Poche pagine che avrebbero rivoluzionato la percezione del tempo e dello spazio, stabilendo quel ‘limite ultimo’ impossibile da superare: 300.000 chilometri al secondo.

L’autore è Ole Rømer, astronomo danese che dopo aver lavorato a Copenaghen come assistente del matematico Erasmus Bartholin viene assunto dal governo francese per affiancare l’abate Jean Picard nelle misurazioni delle eclissi di Io, luna di Giove.

Le stesse lune che stava studiando da tempo a Parigi Giovanni Cassini, che pochi anni prima aveva osservato per primo la rotazione differenziale dell’atmosfera del gigante gassoso.

E infatti – spiega l’Agenzia Spaziale Italiana – molto presto il giovane e promettente astronomo danese raggiunge Cassini all’Osservatorio di Parigi, dove confronta i suoi dati con quelli del maestro.

In base alle misurazioni di Picard e Rømer, tra il 1672 e il 1675 Giove aveva eclissato la sua luna Io ben 140 volte, osservazioni coerenti con quelle effettuate da Cassini. I due astronomi realizzano che i tempi tra le eclissi diventano più brevi quando la Terra si avvicina a Giove e più lunghi quando la Terra si allontana.

Com’era possibile? Da cosa dipendeva questa incongruenza?

La differenza – scrive Cassini in una pubblicazione del 1675 – sembra essere dovuta al fatto che la luce impiega del tempo per raggiungerci, partendo dal satellite; sembra che la luce impieghi dai dieci agli undici minuti per attraversare una distanza uguale alla metà del diametro dell’orbita terrestre”.

La luce impiega del tempo per raggiungerci. Ecco la rivoluzione: se la luce arriva alla Terra più o meno rapidamente a seconda della distanza, significa che la sua velocità non è infinita.

Rømer è il primo ad azzardare questa conclusione, confutando la teoria prevalente nel XVII secolo secondo cui la luce viaggiava istantaneamente da un luogo all’altro.
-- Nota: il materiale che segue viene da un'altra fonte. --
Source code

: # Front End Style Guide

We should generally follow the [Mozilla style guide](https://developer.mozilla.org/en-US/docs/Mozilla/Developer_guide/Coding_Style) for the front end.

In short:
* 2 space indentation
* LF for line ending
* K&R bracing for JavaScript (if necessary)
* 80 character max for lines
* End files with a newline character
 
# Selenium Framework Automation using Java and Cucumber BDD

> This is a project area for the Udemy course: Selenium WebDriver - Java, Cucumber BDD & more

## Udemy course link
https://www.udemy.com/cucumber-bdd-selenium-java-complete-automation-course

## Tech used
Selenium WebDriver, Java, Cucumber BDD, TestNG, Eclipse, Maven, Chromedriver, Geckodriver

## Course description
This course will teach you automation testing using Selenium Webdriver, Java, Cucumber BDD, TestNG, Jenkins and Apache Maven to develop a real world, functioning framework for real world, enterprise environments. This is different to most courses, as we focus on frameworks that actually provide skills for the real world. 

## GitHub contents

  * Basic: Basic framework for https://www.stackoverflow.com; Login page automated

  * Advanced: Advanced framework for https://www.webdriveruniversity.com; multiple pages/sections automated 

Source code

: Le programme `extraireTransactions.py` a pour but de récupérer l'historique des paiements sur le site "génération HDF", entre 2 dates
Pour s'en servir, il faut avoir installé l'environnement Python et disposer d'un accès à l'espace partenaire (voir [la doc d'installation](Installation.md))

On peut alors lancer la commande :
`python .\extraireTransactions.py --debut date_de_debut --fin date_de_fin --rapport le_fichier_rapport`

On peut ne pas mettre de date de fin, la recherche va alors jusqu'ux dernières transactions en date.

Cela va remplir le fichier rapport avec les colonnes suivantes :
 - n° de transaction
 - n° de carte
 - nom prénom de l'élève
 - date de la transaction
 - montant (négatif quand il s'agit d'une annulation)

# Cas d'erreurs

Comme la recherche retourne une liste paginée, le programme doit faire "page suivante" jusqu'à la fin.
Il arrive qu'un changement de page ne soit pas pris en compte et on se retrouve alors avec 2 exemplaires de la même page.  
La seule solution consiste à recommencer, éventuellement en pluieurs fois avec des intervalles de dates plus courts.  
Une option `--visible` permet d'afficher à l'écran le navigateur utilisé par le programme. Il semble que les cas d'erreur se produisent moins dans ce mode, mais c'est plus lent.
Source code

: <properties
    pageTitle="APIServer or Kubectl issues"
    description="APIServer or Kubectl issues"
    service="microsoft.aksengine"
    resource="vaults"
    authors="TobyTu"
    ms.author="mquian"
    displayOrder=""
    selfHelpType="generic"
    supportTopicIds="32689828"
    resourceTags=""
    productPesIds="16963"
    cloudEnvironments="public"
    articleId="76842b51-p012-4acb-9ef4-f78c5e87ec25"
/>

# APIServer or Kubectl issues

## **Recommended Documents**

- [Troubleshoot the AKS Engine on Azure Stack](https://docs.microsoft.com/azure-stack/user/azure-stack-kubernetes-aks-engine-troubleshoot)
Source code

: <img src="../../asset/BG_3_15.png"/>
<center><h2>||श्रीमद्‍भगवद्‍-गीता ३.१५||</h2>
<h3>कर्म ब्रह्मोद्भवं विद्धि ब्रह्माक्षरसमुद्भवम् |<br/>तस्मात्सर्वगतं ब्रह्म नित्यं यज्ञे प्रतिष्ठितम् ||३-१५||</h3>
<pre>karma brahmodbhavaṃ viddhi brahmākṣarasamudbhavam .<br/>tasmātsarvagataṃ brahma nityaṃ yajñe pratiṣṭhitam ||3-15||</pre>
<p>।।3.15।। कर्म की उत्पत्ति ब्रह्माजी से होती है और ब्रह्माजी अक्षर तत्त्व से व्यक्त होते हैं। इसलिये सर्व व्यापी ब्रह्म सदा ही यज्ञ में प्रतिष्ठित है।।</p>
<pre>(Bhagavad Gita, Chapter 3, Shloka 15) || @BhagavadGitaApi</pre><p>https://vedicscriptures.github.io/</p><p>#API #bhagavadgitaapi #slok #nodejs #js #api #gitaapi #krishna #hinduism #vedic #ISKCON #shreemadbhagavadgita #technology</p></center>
Eccoci dunque al famoso 7 dicembre 1676: l’astronomo danese pubblica il suo trattato dal titolo Démonstration touchant le mouvement de la lumière trouvé par M. Roemer de l’Académie des sciences, in cui spiega come la luce impieghi un certo tempo per raggiungere la Terra da Giove. In particolare, nel caso delle eclissi di Io, il tempo necessario alla luce per percorrere il diametro terrestre è di circa 22 minuti.

All’epoca la stima del diametro del nostro pianeta era ancora imprecisa, per questo il primo calcolo di Rømer della velocità della luce corrisponde a 220.000 chilometri al secondo.

Affinando i calcoli negli anni successivi si arrivò alla stima di 300.000 chilometri al secondo, grazie soprattutto alle misurazioni del matematico olandese Christiaan Huygens.

Ma questo numero, insegnato in tutte le scuole e difficilmente dimenticato, affonda le sue origini nella prima, straordinaria intuizione di Rømer. Che 340 anni fa ha scoperto come anche la velocità della luce abbia un limite, per quanto elevatissimo.